Growing out of Voegelin’s critique of gnosticism is social criticism which, with one exception, is scattered throughout the two books and tends to focus on the preponderance, in European and American universities, of “epigones” of the major gnostic thinkers of the past. His remarks are always incisive, at times witty, and usually harsh.
The exception is an entire chapter devoted to the German university, including the Nazi experience. Voegelin, who was a professor at the University of Munich from 1958 to 1969, may be right when he says that the task of the German university is, among other things, “to close men off narcissistically,” “to rob them of their spiritual orientation,” and “to make them unfit for public life.” But, in discussing the Nazi experience, Voegelin goes too far in attacking Pastor Martin Niemoeller and Fr. Alfred Delp, S.J., for being exclusively concerned for the Christian victims of the regime. Both men opposed the regime when it took great courage to do go, and Voegelin should not try to deprive present-day German Christians of two of the few men from the Nazi period with whom they can identify.

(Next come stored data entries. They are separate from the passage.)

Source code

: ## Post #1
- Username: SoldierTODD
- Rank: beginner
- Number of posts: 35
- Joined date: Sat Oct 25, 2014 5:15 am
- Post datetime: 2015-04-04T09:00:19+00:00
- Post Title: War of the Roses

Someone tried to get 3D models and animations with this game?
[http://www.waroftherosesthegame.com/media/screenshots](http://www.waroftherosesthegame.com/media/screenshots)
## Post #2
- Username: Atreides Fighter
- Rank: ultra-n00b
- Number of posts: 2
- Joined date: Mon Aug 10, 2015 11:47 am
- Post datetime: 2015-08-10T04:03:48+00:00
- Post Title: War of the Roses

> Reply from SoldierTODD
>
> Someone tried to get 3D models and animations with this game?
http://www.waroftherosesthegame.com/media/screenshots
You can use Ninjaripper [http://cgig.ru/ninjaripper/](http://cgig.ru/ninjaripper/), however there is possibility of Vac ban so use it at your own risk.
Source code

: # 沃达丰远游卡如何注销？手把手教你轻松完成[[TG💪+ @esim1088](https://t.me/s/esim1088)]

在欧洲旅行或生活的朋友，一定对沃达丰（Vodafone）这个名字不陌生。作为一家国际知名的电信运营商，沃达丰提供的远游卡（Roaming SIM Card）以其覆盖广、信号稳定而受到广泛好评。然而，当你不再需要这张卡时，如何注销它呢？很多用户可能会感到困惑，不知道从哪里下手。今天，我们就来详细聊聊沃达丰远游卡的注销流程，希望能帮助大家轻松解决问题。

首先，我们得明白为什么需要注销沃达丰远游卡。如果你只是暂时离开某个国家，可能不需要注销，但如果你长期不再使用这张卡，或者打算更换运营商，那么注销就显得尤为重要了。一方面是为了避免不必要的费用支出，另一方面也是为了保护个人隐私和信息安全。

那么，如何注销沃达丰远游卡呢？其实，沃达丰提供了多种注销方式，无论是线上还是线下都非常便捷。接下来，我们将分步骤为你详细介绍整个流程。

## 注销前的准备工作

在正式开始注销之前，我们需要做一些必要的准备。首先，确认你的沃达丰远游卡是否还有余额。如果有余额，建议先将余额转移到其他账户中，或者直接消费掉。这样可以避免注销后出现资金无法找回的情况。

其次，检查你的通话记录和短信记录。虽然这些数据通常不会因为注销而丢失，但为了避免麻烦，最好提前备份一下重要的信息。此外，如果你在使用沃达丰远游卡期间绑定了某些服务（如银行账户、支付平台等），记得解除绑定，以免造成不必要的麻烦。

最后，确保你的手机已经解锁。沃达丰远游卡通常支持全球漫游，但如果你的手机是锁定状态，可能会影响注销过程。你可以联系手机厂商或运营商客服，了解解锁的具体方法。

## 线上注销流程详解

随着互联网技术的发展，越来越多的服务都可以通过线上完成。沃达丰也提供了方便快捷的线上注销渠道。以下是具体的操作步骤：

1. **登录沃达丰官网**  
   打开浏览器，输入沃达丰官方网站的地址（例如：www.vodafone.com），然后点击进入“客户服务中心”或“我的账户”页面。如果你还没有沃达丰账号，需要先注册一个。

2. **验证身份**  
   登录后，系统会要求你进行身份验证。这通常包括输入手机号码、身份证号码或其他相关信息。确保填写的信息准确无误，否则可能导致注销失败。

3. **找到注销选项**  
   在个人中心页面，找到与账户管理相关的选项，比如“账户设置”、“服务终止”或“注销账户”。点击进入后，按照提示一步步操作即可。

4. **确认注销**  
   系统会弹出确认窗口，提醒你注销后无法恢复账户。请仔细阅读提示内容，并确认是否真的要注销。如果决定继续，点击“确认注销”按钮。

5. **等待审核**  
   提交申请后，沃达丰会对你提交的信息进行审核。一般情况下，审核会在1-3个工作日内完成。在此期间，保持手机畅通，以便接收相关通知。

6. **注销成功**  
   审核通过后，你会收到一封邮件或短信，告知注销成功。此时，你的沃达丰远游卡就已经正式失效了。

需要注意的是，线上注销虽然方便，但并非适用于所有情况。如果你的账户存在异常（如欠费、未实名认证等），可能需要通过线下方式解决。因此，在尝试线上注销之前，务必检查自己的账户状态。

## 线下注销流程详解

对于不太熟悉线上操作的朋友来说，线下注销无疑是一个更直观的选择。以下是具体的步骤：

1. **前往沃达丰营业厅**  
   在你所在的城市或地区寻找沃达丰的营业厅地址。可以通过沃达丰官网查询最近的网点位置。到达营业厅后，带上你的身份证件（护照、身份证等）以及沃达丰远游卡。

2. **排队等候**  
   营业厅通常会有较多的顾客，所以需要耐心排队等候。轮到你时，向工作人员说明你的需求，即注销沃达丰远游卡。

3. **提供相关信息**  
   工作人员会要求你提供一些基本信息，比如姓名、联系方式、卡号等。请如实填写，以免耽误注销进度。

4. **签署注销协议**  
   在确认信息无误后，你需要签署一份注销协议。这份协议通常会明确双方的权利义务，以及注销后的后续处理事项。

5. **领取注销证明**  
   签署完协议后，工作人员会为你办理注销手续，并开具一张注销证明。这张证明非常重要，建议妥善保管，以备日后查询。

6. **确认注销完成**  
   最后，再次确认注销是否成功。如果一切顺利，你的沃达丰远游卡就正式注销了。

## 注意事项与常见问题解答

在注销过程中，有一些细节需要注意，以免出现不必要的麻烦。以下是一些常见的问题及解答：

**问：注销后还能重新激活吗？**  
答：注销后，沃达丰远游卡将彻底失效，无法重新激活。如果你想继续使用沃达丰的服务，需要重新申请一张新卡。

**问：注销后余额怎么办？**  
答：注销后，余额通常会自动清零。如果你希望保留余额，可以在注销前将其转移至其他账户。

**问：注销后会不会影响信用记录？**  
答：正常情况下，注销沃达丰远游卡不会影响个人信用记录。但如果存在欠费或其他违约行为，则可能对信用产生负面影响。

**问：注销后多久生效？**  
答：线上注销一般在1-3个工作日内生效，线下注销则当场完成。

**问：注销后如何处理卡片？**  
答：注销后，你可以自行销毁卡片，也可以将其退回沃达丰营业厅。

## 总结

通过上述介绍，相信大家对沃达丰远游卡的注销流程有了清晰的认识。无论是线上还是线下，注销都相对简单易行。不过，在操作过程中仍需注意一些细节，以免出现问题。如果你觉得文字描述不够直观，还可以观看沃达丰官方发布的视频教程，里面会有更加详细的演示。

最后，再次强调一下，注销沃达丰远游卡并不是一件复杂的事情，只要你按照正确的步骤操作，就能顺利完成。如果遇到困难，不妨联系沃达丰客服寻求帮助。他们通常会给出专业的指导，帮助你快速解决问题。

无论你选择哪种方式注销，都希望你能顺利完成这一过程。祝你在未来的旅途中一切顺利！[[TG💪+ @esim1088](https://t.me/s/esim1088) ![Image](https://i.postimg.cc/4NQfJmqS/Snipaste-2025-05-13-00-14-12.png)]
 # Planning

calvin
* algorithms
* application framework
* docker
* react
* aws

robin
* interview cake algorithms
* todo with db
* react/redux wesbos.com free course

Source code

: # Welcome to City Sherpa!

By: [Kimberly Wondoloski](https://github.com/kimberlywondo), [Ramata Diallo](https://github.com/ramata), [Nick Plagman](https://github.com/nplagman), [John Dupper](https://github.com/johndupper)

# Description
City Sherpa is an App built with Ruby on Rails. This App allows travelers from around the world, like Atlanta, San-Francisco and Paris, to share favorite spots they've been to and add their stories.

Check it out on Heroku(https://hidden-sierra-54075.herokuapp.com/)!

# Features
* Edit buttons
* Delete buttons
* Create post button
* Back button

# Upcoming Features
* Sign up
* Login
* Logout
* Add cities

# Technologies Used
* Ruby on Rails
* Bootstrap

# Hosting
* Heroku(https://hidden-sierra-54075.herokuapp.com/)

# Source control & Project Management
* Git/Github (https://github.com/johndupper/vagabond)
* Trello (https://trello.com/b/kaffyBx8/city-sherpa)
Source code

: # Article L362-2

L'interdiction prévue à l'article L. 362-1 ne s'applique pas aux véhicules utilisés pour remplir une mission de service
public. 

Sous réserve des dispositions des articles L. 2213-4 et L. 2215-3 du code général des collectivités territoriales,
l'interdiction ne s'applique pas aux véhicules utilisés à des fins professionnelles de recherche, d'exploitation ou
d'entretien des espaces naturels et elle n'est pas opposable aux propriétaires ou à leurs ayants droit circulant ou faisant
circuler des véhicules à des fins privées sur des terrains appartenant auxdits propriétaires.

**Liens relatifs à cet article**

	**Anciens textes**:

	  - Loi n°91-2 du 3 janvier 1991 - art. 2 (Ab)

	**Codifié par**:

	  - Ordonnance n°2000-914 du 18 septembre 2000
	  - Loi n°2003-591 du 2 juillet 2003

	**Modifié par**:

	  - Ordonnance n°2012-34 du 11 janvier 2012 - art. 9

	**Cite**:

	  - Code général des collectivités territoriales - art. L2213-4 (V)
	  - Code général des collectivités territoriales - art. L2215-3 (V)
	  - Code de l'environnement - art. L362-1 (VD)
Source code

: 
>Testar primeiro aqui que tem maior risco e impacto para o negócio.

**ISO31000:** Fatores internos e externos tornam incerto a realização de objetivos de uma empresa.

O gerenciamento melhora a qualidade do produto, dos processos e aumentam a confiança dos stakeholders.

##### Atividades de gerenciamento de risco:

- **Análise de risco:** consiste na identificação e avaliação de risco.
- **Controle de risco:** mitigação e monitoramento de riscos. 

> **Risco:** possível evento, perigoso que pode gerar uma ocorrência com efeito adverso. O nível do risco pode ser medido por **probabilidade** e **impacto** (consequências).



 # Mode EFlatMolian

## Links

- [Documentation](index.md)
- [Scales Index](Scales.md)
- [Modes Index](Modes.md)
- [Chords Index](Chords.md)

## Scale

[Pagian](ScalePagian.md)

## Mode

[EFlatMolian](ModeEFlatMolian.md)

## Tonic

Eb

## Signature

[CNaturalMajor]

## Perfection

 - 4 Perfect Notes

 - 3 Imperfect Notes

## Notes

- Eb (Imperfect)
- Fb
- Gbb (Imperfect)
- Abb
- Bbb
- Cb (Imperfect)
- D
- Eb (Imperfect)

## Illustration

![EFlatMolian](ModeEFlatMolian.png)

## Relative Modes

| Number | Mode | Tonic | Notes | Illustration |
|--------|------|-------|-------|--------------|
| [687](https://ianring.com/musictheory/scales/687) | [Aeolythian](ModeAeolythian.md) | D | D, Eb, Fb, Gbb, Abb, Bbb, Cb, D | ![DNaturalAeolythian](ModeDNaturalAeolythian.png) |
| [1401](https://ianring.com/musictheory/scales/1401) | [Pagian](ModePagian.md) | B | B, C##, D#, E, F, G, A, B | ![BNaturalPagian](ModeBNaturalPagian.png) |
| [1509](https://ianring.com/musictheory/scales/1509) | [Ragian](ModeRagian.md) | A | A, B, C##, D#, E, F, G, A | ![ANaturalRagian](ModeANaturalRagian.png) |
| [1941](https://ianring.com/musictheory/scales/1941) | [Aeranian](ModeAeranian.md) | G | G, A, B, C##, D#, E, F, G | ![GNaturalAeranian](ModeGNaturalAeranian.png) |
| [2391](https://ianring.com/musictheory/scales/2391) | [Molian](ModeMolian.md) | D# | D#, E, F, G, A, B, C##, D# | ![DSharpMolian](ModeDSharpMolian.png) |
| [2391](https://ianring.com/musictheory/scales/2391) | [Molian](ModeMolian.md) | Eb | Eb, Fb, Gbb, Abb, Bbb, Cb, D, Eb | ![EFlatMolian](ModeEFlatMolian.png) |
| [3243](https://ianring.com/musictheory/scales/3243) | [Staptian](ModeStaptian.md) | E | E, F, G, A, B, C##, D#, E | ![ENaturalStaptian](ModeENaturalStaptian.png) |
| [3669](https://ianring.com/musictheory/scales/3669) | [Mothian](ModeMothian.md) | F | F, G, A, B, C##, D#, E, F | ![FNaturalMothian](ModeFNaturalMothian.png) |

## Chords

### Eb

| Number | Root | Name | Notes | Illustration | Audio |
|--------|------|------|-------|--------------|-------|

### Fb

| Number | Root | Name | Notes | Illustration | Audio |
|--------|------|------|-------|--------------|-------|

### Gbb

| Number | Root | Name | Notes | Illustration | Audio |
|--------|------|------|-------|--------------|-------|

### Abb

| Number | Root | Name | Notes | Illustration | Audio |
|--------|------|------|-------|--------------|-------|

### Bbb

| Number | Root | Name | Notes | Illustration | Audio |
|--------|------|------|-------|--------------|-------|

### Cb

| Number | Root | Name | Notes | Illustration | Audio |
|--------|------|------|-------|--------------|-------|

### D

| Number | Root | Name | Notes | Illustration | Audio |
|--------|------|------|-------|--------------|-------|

In conclusion, I wish to say a word about the future of doctrinal Christianity in light of Voegelin’s work. If, as Voegelin once said, totalitarianism is the end form of gnostic civilization, and if gnosticism is still very much with us in the forms of positivism, scientism, various liberationisms, and so on, then a renaissance of non-gnostic religion, especially among the intellectual elite, where the leading gnostics are concentrated, would seem to be desirable. The doctrinal Christianity of the Apostles’ and Nicene Creeds is most definitely non-gnostic. A renaissance of such religion would, therefore, seem to be desirable, even though Voegelin himself could not believe in it.